Half-Hull Construction step by step


Half-Hull Construction step by step

An article by Octávio Oliveira


The third model on the left column, counting top to bottom,
was the choice to show you my method of carving a half hull.
In this case the famous NAN built in 1896 by William Fife.

Bought and restored by an antiquarian of nautical instruments,
Philipp Menhinicke who "discovered it" in 1998…thanks to the Internet!

Coincidence or destiny, this “jewel” had already belonged to his grandfather…

At August of 2001, after more than 100 years of life, being completely renewed,
navigated to Cowes Island to participate in the jubilee of America’ cup.
A prodigious test of resistance and indeed with extraordinary gracefulness
of 19,25 meters length and more than 300 metres of sails…

The job is beginning…

The plans were amplified to get 60 centimetres of model’s length.

Moulds in cardboard

Thickness. Pieces 1 to 4,--- 9 millimetres. The 5th--- 14,5milimetres.

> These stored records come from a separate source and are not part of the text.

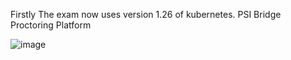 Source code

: Firstly The exam now uses version 1.26 of kubernetes.
PSI Bridge Proctoring Platform

![image](https://user-images.githubusercontent.com/74687192/213263622-c058cab0-fe81-4cf7-befb-d84bce894a7f.png)

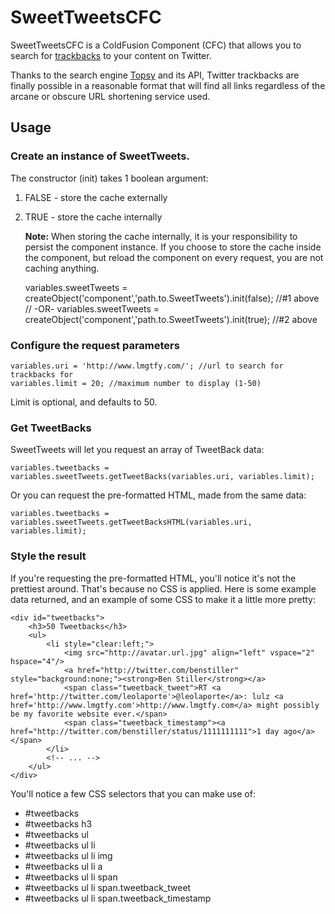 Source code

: # SweetTweetsCFC

SweetTweetsCFC is a ColdFusion Component (CFC) that allows you to search for [trackbacks](http://en.wikipedia.org/wiki/Trackback) to your content on Twitter.

Thanks to the search engine [Topsy](http://topsy.com/) and its API, Twitter trackbacks are finally possible in a reasonable format that will find all links regardless of the arcane or obscure URL shortening service used.

## Usage

### Create an instance of SweetTweets.

The constructor (init) takes 1 boolean argument:

1. FALSE - store the cache externally
2. TRUE - store the cache internally

   **Note:** When storing the cache internally, it is your responsibility to persist the component instance. If you choose to store the cache inside the component, but reload the component on every request, you are not caching anything.


	variables.sweetTweets = createObject('component','path.to.SweetTweets').init(false);	//#1 above
	// -OR-
	variables.sweetTweets = createObject('component','path.to.SweetTweets').init(true);		//#2 above

### Configure the request parameters

	variables.uri = 'http://www.lmgtfy.com/'; //url to search for trackbacks for
	variables.limit = 20; //maximum number to display (1-50)

Limit is optional, and defaults to 50.

### Get TweetBacks

SweetTweets will let you request an array of TweetBack data:

	variables.tweetbacks = variables.sweetTweets.getTweetBacks(variables.uri, variables.limit);

Or you can request the pre-formatted HTML, made from the same data:

	variables.tweetbacks = variables.sweetTweets.getTweetBacksHTML(variables.uri, variables.limit);

### Style the result

If you're requesting the pre-formatted HTML, you'll notice it's not the prettiest around. That's because no CSS is applied. Here is some example data returned, and an example of some CSS to make it a little more pretty:

	<div id="tweetbacks">
		<h3>50 Tweetbacks</h3>
		<ul>
			<li style="clear:left;">
				<img src="http://avatar.url.jpg" align="left" vspace="2" hspace="4"/>
				<a href="http://twitter.com/benstiller" style="background:none;"><strong>Ben Stiller</strong></a>
				<span class="tweetback_tweet">RT <a href='http://twitter.com/leolaporte'>@leolaporte</a>: lulz <a href='http://www.lmgtfy.com'>http://www.lmgtfy.com</a> might possibly be my favorite website ever.</span>
				<span class="tweetback_timestamp"><a href="http://twitter.com/benstiller/status/1111111111">1 day ago</a></span>
			</li>
			<!-- ... -->
		</ul>
	</div>

You'll notice a few CSS selectors that you can make use of:

* \#tweetbacks
* \#tweetbacks h3
* \#tweetbacks ul
* \#tweetbacks ul li
* \#tweetbacks ul li img
* \#tweetbacks ul li a
* \#tweetbacks ul li span
* \#tweetbacks ul li span.tweetback_tweet
* \#tweetbacks ul li span.tweetback_timestamp

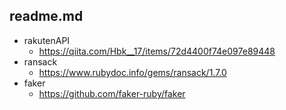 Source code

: ## readme.md

- rakutenAPI
  - https://qiita.com/Hbk__17/items/72d4400f74e097e89448
- ransack
  - https://www.rubydoc.info/gems/ransack/1.7.0
- faker
  - https://github.com/faker-ruby/faker
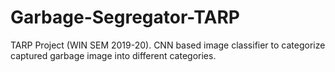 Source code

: # Garbage-Segregator-TARP
TARP Project (WIN SEM 2019-20). CNN based image classifier to categorize captured garbage image into different categories.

Without professional tools it is not easy to get these measures for our model,
but the MDF almost can do that as required. It is the most important advantage of this material.

The moulds fixated to mark that contour.

The pieces sawed with 1 or 2 millimetres out of the lines. Larger is corrected easily not the contrary…

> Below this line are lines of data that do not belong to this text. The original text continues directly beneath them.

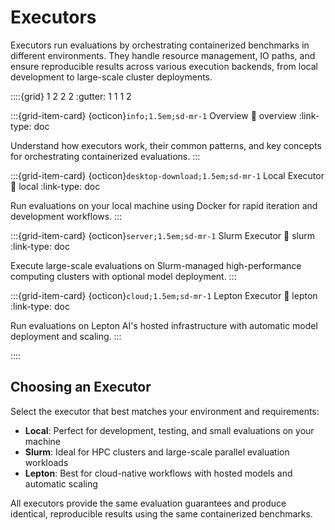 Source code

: # Executors

Executors run evaluations by orchestrating containerized benchmarks in different environments. They handle resource management, IO paths, and ensure reproducible results across various execution backends, from local development to large-scale cluster deployments.

::::{grid} 1 2 2 2
:gutter: 1 1 1 2

:::{grid-item-card} {octicon}`info;1.5em;sd-mr-1` Overview
:link: overview
:link-type: doc

Understand how executors work, their common patterns, and key concepts for orchestrating containerized evaluations.
:::

:::{grid-item-card} {octicon}`desktop-download;1.5em;sd-mr-1` Local Executor
:link: local
:link-type: doc

Run evaluations on your local machine using Docker for rapid iteration and development workflows.
:::

:::{grid-item-card} {octicon}`server;1.5em;sd-mr-1` Slurm Executor
:link: slurm
:link-type: doc

Execute large-scale evaluations on Slurm-managed high-performance computing clusters with optional model deployment.
:::

:::{grid-item-card} {octicon}`cloud;1.5em;sd-mr-1` Lepton Executor
:link: lepton
:link-type: doc

Run evaluations on Lepton AI's hosted infrastructure with automatic model deployment and scaling.
:::

::::

## Choosing an Executor

Select the executor that best matches your environment and requirements:

- **Local**: Perfect for development, testing, and small evaluations on your machine
- **Slurm**: Ideal for HPC clusters and large-scale parallel evaluation workloads  
- **Lepton**: Best for cloud-native workflows with hosted models and automatic scaling

All executors provide the same evaluation guarantees and produce identical, reproducible results using the same containerized benchmarks.
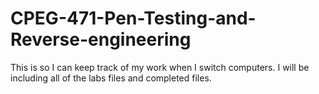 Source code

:# CPEG-471-Pen-Testing-and-Reverse-engineering

This is so I can keep track of my work when I switch computers. I will be including all of the labs files and completed files.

It shows the largest half of the deck, 5,4 centimetres.

All pieces sawed. Two 0/5? The reason is easy…it was to get the correct total thickness of the model.

The temporary assemblage, less the rudder, give an idea of our future half model.

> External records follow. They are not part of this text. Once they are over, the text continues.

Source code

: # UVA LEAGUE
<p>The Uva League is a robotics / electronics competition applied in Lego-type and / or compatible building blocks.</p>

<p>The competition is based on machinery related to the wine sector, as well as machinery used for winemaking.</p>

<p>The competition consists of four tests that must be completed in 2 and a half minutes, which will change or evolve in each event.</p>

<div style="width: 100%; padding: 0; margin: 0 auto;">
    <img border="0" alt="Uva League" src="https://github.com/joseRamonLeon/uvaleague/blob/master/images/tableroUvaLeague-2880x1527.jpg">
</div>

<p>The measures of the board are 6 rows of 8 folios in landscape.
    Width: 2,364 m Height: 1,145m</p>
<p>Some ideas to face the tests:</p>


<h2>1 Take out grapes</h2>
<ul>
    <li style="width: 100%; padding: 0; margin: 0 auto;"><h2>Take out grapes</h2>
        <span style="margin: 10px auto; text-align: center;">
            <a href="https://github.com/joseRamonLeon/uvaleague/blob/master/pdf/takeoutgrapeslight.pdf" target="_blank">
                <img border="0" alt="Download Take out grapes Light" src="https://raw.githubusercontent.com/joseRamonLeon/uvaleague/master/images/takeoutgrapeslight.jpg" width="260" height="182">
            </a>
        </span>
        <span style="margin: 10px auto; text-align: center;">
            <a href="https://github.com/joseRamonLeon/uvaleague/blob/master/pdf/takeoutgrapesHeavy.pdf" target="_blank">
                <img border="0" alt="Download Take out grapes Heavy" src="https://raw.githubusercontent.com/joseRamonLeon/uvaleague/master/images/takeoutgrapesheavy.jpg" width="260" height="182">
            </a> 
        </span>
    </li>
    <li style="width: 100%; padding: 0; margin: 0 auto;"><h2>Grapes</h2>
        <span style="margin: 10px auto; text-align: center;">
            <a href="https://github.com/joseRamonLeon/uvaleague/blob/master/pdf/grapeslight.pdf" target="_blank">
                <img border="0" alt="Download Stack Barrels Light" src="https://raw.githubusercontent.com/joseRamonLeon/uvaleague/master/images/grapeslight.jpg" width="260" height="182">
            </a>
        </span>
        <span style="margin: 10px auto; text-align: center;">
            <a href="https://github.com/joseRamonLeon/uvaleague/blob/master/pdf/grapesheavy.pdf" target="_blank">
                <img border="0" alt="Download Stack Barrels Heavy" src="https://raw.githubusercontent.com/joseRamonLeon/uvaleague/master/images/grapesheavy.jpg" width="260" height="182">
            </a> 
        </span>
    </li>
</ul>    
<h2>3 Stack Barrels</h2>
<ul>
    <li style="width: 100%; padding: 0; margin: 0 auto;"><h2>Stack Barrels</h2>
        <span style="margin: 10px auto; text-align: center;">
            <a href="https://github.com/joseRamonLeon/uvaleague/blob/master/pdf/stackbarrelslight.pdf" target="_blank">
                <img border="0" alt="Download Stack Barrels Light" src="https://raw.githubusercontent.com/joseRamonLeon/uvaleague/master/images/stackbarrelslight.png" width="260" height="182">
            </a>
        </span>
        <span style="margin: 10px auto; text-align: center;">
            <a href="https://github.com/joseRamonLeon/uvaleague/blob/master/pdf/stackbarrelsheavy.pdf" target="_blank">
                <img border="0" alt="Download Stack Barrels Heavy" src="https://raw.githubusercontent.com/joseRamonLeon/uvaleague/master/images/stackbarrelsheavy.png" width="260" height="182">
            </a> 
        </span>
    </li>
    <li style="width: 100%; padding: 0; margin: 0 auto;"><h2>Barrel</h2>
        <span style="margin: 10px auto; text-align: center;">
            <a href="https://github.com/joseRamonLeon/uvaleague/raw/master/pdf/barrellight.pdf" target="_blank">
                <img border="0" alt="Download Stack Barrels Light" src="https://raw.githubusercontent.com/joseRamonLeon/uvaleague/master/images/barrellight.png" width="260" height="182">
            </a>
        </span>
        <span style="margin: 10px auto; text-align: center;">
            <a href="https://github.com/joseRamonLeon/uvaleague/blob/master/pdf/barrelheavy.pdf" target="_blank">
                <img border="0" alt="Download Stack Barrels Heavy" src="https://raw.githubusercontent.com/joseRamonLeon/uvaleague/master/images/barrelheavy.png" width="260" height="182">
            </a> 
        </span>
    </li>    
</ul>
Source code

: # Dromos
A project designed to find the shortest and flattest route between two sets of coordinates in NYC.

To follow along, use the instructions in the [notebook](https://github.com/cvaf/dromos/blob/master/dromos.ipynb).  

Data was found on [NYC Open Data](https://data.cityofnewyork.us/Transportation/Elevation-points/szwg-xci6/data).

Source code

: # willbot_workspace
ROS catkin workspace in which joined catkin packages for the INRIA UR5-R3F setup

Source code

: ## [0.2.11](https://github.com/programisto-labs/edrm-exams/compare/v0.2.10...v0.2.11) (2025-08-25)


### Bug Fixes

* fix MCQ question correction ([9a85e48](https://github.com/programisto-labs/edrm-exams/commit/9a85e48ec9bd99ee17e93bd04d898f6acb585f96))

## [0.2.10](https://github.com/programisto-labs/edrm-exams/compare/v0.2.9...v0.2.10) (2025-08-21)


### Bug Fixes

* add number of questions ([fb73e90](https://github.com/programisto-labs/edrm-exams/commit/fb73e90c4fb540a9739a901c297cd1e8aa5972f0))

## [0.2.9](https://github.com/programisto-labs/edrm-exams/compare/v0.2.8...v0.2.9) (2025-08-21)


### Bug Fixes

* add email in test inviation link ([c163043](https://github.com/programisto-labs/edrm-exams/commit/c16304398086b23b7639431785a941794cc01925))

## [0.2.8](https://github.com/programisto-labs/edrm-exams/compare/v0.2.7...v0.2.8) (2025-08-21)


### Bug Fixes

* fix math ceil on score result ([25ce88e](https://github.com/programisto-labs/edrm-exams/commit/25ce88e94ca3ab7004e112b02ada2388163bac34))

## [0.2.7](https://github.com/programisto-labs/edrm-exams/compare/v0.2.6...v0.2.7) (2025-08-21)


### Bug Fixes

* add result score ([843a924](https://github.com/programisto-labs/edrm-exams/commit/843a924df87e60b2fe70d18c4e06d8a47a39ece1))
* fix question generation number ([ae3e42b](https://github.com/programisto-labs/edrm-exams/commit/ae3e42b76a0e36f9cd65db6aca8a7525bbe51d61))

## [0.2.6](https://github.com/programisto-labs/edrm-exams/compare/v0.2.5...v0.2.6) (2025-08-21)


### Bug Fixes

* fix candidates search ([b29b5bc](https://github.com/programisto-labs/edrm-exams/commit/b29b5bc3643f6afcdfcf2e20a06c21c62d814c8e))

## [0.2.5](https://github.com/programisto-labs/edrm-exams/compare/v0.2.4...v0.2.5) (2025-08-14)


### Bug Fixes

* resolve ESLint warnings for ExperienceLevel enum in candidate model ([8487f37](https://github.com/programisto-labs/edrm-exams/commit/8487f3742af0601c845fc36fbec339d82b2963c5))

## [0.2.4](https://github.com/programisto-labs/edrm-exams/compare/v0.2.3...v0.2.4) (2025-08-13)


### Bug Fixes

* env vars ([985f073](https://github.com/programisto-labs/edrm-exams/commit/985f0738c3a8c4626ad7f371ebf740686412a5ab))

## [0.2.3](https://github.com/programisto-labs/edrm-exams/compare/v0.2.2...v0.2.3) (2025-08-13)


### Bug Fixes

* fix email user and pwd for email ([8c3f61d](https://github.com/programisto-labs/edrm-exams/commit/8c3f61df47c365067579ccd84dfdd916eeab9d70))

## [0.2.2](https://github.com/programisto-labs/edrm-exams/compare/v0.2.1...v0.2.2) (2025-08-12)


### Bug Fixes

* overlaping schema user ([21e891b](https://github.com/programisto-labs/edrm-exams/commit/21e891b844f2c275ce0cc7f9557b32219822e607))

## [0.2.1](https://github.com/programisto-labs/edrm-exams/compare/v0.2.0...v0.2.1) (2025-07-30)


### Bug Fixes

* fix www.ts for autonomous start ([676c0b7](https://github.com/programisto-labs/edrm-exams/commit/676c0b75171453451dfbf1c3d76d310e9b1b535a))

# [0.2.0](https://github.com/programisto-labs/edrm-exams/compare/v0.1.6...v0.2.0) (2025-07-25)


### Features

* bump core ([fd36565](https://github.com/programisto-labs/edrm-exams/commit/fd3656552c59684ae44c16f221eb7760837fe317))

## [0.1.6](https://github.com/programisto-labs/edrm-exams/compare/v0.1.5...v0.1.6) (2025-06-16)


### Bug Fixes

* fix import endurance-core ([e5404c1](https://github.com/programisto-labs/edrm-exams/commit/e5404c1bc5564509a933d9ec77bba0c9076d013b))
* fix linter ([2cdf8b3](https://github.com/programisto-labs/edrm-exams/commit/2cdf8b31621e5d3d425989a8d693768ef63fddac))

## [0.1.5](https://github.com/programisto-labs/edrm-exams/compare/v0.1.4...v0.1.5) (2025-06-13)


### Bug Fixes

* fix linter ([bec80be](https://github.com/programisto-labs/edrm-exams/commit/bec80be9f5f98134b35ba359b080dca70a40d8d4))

The arrows show the adjust to make with a file appropriate to wood.
Please take care with the extremities. They are very weak.

With the starboard geometric plan, I marked the distance
between the longitudinal lines.

Pieces 5/5 of different thickness glued together.

Pieces 1/5, 2/5, 3/5, 4/5 their extremities numbered in black
have on the reverse contour numbered also,
but in red, where the correspondent piece will be glued later.

Applied 3 layers of leisure (dark red) in the reverse of the pieces.
Interval, 24 hours between the layers. You can see the result in following photos.

This and the next four photos show the correct position to glue, piece by piece.

Each time, it is easier to glue only a couple of pieces.

The complete conjunct. To guarantee a good gluing it is necessary 24 hours

Behind half hull (not yet carved) the mould with vertical lines,
those correspond to the position of different contours of transversal plan.

The mould of half of deck

Two moulds are useful for the first adjustments.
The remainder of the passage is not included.